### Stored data
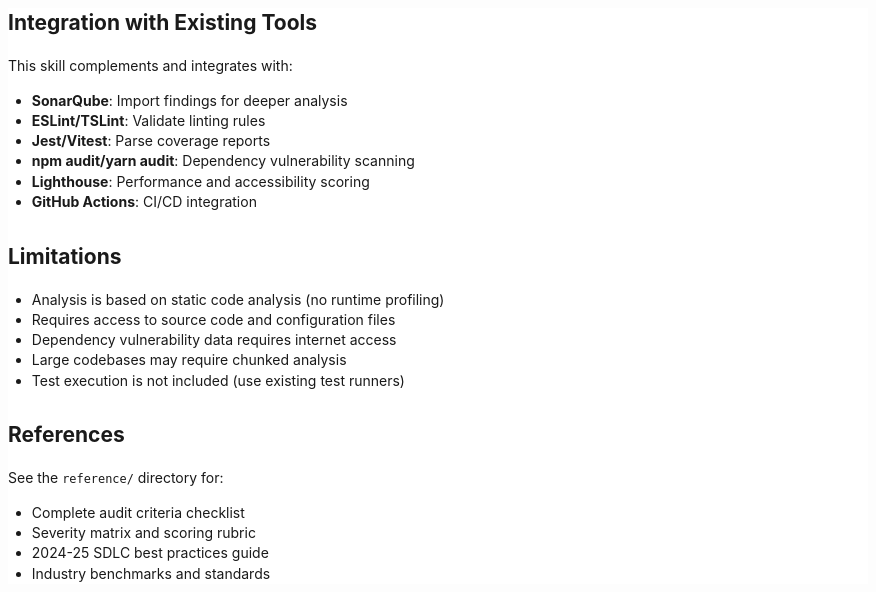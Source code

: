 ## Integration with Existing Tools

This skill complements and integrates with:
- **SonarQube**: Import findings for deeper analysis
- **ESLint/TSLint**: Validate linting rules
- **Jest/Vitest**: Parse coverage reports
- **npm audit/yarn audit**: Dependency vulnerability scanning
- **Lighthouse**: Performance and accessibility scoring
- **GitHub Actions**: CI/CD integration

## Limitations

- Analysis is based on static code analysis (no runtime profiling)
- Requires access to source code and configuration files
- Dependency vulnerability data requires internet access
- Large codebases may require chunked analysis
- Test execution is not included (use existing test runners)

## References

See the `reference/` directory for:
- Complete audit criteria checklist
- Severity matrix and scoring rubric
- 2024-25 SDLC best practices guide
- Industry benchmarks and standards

### Task directions
Every line from the one containing "## Limitations" through the last line of the entries above must be output exactly. Leave the rest out.

### Task solution
## Limitations

- Analysis is based on static code analysis (no runtime profiling)
- Requires access to source code and configuration files
- Dependency vulnerability data requires internet access
- Large codebases may require chunked analysis
- Test execution is not included (use existing test runners)

## References

See the `reference/` directory for:
- Complete audit criteria checklist
- Severity matrix and scoring rubric
- 2024-25 SDLC best practices guide
- Industry benchmarks and standards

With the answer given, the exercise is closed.